WHAT NEEDS TO BE DONE ▸ Of the lines below, count those containing the word "longtable". Reply with the number alone.

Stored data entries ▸
Segment Open

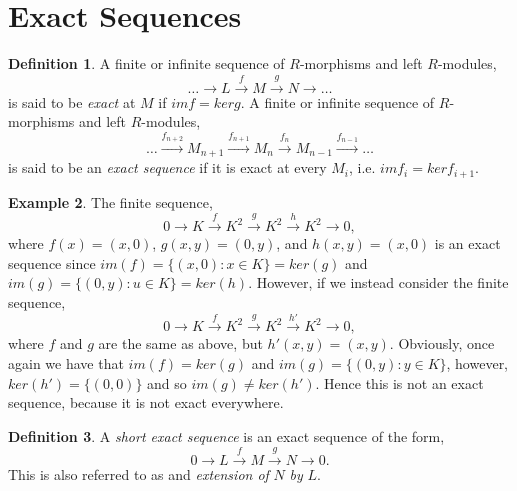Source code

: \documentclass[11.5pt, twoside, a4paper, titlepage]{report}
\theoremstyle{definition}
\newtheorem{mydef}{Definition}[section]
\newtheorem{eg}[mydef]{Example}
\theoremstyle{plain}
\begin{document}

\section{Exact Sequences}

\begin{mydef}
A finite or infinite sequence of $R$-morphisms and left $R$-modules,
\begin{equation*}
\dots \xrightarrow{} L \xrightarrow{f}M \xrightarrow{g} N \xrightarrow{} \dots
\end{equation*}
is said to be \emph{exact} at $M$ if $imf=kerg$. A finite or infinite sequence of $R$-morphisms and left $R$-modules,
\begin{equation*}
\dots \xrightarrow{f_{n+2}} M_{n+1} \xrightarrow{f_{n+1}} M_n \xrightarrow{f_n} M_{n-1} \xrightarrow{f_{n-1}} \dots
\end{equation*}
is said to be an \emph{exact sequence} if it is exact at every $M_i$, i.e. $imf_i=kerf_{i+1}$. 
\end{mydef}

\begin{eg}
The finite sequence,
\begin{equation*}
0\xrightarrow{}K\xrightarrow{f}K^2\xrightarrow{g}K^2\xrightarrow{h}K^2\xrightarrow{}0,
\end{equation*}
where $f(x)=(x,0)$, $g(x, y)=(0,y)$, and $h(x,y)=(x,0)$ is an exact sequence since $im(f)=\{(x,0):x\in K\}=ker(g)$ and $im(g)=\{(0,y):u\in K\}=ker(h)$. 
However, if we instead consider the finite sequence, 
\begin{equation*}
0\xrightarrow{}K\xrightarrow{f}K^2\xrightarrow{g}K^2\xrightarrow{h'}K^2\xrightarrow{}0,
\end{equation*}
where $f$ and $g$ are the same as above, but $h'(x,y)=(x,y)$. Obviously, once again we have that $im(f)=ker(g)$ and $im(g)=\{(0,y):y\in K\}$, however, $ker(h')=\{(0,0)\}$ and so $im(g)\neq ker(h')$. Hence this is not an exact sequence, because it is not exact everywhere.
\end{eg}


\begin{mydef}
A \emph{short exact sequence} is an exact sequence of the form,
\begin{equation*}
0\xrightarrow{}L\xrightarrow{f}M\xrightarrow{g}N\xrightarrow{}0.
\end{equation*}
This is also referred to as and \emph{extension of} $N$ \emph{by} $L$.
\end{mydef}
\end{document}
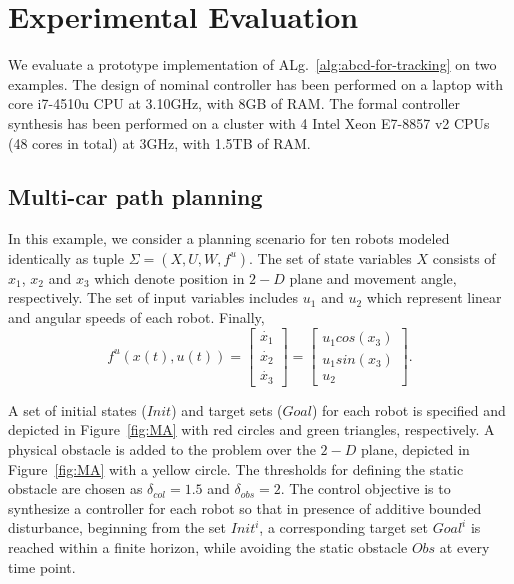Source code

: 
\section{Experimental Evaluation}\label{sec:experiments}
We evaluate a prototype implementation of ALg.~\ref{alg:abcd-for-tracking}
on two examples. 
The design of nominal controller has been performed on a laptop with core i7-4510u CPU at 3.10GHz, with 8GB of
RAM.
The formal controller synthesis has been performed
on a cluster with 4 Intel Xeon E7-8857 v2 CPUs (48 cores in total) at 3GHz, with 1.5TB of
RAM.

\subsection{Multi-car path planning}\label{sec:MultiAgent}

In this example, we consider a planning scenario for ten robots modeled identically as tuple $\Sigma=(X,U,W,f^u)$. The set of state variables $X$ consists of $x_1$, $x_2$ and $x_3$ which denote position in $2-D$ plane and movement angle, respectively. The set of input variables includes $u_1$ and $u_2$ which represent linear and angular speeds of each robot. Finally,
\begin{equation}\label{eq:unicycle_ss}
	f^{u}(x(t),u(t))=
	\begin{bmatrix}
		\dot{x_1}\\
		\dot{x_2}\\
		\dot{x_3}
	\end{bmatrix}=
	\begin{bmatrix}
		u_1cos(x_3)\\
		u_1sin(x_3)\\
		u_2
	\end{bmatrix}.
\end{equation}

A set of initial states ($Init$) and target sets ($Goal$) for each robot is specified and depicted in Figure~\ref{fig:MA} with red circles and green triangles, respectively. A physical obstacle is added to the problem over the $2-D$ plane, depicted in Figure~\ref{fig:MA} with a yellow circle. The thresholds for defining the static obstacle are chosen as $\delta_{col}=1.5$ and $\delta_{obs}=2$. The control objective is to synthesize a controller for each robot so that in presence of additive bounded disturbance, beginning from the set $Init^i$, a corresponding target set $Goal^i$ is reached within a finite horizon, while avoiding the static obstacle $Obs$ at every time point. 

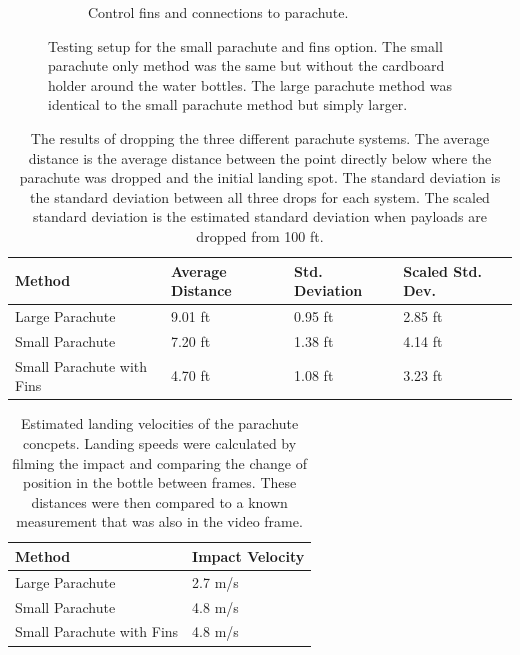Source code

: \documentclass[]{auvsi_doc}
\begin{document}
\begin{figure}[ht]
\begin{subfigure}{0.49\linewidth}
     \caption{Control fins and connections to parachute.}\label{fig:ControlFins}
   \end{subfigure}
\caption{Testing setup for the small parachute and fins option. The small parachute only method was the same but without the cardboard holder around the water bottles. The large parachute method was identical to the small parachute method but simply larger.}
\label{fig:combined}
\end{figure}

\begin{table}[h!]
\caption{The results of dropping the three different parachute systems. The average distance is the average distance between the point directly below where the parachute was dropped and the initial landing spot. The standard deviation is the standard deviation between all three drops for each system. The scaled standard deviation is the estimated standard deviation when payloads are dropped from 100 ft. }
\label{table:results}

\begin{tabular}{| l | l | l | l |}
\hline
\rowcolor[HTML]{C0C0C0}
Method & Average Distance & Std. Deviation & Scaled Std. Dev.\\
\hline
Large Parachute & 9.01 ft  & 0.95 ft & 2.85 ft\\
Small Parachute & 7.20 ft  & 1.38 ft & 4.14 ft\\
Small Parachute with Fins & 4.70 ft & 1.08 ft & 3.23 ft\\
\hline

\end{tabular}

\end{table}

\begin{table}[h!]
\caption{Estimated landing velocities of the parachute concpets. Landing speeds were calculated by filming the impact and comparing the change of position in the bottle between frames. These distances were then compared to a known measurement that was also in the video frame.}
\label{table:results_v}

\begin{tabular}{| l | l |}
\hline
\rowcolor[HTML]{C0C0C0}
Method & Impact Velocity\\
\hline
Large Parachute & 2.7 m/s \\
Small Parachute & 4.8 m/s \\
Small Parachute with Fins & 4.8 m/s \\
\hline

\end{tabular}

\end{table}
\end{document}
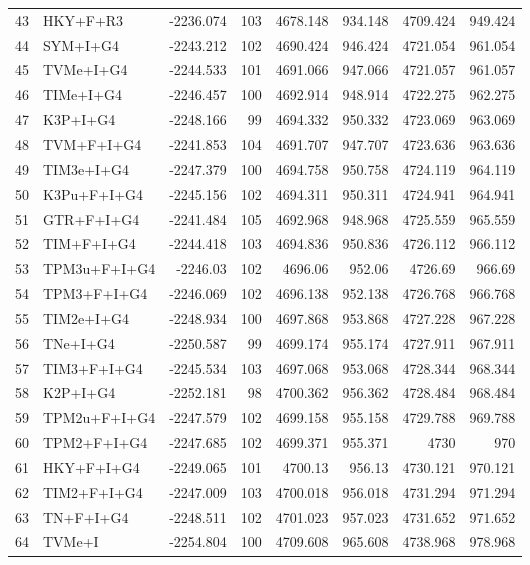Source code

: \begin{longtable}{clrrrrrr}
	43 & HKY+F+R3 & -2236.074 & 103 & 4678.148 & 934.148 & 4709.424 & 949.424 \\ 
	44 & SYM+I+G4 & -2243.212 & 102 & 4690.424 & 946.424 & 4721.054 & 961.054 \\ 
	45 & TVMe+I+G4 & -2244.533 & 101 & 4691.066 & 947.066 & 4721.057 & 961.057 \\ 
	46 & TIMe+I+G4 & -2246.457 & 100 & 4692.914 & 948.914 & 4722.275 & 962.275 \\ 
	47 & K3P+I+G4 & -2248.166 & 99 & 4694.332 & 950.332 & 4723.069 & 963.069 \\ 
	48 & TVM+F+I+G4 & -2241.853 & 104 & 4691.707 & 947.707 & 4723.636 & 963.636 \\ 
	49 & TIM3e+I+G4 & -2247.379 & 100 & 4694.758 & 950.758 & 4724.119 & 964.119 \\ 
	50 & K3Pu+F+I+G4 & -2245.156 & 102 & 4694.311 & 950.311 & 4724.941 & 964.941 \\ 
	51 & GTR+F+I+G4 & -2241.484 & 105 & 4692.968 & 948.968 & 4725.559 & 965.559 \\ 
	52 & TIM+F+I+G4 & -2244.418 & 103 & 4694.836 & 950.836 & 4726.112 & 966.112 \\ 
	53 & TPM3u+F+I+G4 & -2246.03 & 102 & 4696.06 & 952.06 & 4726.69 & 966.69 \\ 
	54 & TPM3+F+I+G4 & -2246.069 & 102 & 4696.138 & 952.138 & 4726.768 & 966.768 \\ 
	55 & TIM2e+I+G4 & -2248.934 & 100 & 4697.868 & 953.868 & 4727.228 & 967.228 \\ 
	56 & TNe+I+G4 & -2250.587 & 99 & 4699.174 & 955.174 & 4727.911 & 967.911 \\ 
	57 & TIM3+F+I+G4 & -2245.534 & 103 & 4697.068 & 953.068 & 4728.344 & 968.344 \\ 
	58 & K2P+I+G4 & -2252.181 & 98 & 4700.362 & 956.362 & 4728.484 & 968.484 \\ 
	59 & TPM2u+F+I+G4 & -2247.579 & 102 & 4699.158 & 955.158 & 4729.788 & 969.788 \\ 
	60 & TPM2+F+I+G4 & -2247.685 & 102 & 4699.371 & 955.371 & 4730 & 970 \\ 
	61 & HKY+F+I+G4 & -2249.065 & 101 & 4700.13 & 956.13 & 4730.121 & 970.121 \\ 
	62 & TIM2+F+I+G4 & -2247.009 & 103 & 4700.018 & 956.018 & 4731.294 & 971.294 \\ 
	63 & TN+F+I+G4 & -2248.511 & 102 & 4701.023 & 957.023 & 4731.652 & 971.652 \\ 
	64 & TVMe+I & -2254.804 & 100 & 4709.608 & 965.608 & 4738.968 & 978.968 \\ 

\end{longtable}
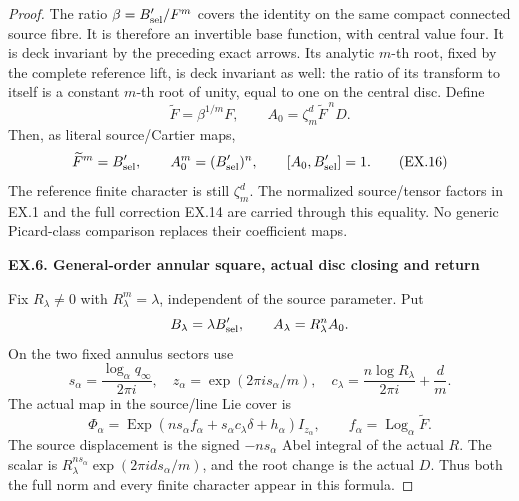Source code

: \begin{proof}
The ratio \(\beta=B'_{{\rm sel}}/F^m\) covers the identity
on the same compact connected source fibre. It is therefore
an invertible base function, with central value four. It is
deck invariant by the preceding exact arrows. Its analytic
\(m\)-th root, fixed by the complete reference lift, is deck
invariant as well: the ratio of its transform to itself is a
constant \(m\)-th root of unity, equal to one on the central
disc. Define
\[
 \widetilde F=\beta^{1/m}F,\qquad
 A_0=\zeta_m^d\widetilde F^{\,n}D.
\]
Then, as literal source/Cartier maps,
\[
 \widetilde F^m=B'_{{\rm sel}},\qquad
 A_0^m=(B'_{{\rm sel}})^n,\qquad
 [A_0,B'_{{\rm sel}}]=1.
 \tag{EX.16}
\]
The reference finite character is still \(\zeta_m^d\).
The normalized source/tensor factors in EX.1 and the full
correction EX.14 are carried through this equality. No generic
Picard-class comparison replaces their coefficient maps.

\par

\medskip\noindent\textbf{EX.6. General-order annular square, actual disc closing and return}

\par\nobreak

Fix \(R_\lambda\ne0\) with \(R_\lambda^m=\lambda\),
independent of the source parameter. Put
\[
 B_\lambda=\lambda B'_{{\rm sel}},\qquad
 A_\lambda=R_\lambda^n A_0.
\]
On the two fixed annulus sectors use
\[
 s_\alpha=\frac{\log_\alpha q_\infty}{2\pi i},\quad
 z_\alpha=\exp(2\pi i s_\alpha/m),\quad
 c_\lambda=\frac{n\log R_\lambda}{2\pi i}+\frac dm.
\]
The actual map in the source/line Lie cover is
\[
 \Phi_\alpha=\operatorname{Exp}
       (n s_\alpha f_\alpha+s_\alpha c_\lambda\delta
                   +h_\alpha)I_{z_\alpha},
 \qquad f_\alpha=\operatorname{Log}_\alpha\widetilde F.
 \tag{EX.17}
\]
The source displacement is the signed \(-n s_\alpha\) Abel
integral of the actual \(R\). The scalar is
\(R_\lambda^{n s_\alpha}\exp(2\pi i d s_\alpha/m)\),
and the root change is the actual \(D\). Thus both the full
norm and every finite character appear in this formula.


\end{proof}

Segment Closed

RESPONSE ▸ 2